Serbia and Kosovo’s joint commission on missing persons convened in Brussels for the first time, over two years after it was announced, the EU said Friday.
Of the 6,065 people who went missing during the 1998-99 war, around 1,600 cases remain unresolved, according to the EU's diplomatic service.
Although the Declaration on Missing Persons was agreed in May 2023 by Kosovo Prime Minister Albin Kurti and Serbian President Aleksandar Vucic, little progress has been made so far.
A focus of the commission will be to ensure cooperation in locating burial sites and sharing information to identify missing people.

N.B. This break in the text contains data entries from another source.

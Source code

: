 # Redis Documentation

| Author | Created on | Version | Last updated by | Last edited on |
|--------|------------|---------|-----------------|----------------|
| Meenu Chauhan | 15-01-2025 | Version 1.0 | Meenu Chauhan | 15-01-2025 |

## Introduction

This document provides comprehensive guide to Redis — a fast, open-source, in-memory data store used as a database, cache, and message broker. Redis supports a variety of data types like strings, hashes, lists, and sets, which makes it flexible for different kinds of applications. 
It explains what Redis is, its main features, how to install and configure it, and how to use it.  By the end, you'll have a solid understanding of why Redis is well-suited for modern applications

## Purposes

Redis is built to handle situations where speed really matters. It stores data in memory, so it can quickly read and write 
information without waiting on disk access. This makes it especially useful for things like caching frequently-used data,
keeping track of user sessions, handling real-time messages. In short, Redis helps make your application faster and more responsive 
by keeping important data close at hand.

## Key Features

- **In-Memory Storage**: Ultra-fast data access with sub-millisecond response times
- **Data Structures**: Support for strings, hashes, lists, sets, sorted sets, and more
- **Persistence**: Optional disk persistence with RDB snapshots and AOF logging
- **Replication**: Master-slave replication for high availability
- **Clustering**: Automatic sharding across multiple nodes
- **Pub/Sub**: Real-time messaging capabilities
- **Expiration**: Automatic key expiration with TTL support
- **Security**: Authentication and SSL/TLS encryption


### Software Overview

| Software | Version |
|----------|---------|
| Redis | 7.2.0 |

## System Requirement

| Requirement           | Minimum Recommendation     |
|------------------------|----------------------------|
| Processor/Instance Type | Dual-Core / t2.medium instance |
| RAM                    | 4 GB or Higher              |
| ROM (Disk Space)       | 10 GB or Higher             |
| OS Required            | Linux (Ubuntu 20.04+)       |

The EU said in a statement that it had "great expectations" that the commission could help "close a painful chapter" for the families of the missing.

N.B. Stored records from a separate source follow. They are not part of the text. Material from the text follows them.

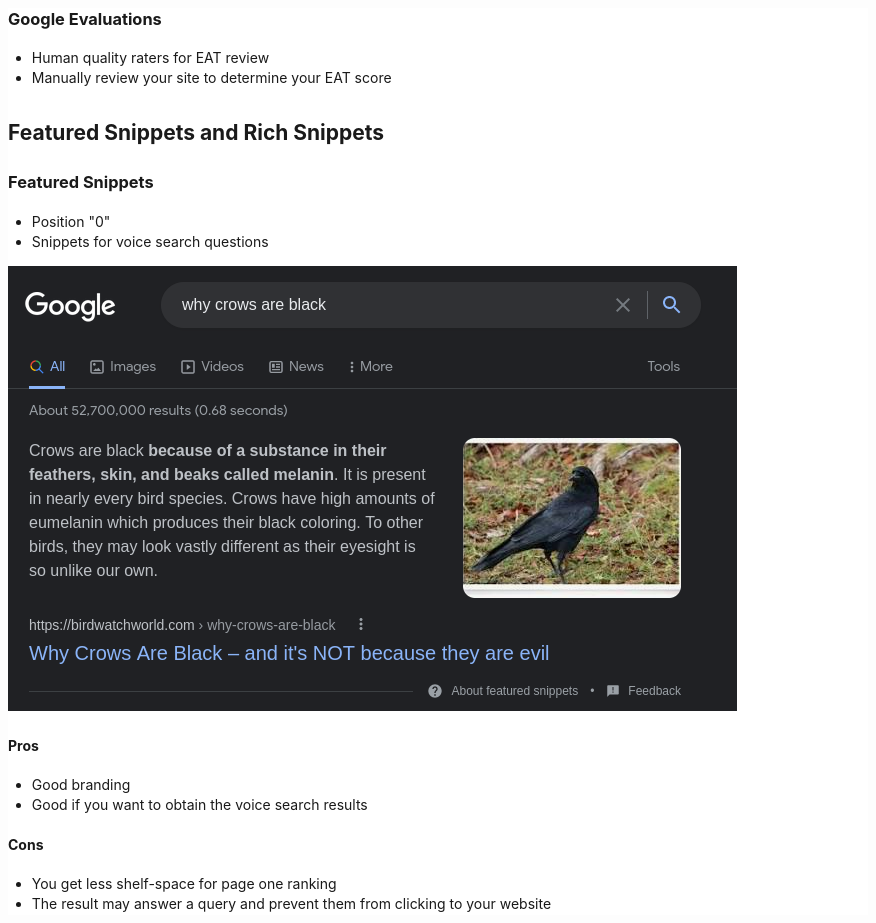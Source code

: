 ### Google Evaluations

- Human quality raters for EAT review
- Manually review your site to determine your EAT score

## Featured Snippets and Rich Snippets

### Featured Snippets

- Position "0"
- Snippets for voice search questions

![Featured Snippets Example](./images/featured_snippets.png)

#### Pros

- Good branding 
- Good if you want to obtain the voice search results

#### Cons

- You get less shelf-space for page one ranking
- The result may answer a query and prevent them from clicking to your website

Chief negotiator for Serbia Petar Petkovic and his Kosovo counterpart Besnik Bislimi, along with EU Special Representative Peter Sorensen, held the first meeting late Thursday in Brussels.
Bislimi described the talks as "successful" while Petkovic said the issue was not "political, but humanitarian."
"We will do everything necessary to help establish the full truth as soon as possible and to clarify the fate of all missing persons," Petkovic said.
Relationships between the two countries have remained tense since the 1990s, with Belgrade never recognizing the smaller nation's independence, which it declared in 2008.
For more than a decade, the EU-facilitated dialogue on normalizing relations has been held in Brussels, but it stalled in recent years.
Vucic and Kurti have not met since 2024, but resolving bilateral relations remains crucial for both countries' EU ambitions.
The meeting comes after Sorensen visited Belgrade and Pristina earlier this month to stress the need for tangible results this year.